My wife got a full time Air National Guard position and has decided to make the military her full-time career focus. This is huge news itself as she has been the HR director at her current job for almost 10 years, really the entirety of her professional life. It’s a big, huge step for her but one she’s always wanted. It’s more financial security for our big family. This past year she’s felt very torn between the two professions and took the courageous step to let go and move onward and upward.
This does, however, mean she’ll be working in the next town over, and while that doesn’t seem like a big deal, around here the town over means 50 miles of Interstate and the worst stretch of I-80 in the country. A lot of people do this drive, but it’s not the safest thing to do. It also eats up a couple hours of the day, not to mention the dozen or more days a year the road is closed due to weather, and the dozen or more times a year you decide not to risk it and stay near work in case the road closes.
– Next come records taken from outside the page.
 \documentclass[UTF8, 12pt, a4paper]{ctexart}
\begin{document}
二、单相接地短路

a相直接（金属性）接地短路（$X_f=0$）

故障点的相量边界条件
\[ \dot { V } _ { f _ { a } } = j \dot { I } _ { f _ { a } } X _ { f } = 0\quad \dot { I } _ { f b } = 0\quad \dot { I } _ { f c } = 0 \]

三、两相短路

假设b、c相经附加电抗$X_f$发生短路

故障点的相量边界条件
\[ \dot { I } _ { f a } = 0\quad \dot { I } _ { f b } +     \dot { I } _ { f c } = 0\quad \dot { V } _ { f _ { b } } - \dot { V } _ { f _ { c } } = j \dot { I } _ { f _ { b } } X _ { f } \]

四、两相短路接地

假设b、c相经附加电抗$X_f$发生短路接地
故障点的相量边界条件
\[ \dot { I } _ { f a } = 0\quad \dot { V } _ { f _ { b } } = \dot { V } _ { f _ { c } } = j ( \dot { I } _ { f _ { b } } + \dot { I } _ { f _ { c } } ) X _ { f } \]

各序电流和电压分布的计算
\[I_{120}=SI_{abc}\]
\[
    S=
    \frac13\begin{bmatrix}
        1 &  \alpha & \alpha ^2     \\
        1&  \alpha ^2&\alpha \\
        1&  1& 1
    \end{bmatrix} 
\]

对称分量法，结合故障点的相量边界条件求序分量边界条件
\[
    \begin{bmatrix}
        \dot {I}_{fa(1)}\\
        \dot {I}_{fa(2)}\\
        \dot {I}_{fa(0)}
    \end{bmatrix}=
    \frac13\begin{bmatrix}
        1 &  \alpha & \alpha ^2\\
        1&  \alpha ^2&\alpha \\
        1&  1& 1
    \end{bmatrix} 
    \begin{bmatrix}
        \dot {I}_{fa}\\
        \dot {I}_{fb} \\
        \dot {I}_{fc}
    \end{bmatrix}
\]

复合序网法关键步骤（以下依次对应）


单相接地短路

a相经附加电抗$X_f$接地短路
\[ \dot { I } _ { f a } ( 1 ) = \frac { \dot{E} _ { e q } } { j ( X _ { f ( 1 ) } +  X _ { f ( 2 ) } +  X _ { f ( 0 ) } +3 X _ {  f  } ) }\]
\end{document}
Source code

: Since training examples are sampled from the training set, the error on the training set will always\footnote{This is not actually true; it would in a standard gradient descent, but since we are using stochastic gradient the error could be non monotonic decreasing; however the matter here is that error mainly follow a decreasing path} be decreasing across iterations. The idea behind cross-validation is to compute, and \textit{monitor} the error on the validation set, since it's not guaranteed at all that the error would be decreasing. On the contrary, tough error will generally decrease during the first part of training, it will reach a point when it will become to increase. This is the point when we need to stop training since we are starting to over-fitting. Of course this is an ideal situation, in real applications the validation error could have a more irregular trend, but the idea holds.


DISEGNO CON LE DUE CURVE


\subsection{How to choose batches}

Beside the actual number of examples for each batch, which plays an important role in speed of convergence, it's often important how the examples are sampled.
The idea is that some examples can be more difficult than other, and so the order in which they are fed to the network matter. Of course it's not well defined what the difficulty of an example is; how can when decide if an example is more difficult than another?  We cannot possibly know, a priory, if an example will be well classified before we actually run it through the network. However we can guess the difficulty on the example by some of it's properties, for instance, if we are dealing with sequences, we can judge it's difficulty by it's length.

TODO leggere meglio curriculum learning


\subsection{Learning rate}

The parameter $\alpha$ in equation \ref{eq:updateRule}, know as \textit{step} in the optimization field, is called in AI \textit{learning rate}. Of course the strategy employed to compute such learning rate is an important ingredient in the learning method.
This is not how we envision our married life, and life with our children. So we’re moving there.
It’s big news to us. It’s another change. It’s another disruption. It’s another beginning. It’s exciting and sad and simple and complicated. It means not living around the corner from the dads. It means a more traditional divorce environment. It means more planning, more organization, more meetups, and less hangout time. However, it’s not across the country and we’ll still be seen around town much of the time.
It’s not like when we were young and these things like new jobs and moving held nothing but adventure and excitement. It’s a mixture now. Of letting go, of complications, of relationships. At first we were sad that this wasn’t all excitement and adventure. Then we realized it can be both positive and negative, and that’s OK. That’s life. It doesn’t point to it being “the right” or “the wrong” decision. It’s just life. We also don’t have to only feel excitement or sadness. We can feel both at once.
We as a family are excited. We are excited that we finally got to house shop and find our dream home together. We are excited about making friends that only know us in the present, and not our pasts. We are excited to form new circles, couples friends, find our niche in this new place. We are excited that the kids will have different opportunities. That they’ll be able to grow and learn new life skills.
We know we are complicating the dads’ lives. We know this makes all the boundaries a little stronger. We know we are leaving a community we have grown up in, friends we love, places we know. We love our little community. We’re adding to our plates by buying and selling homes, fixing up rentals, getting things rented, and starting over.
But join us in feeling excited, scared, sad, and joyous with this life change. Support our family as we stretch and grow and figure things out. That we strike our new path together and that it is a positive change for all!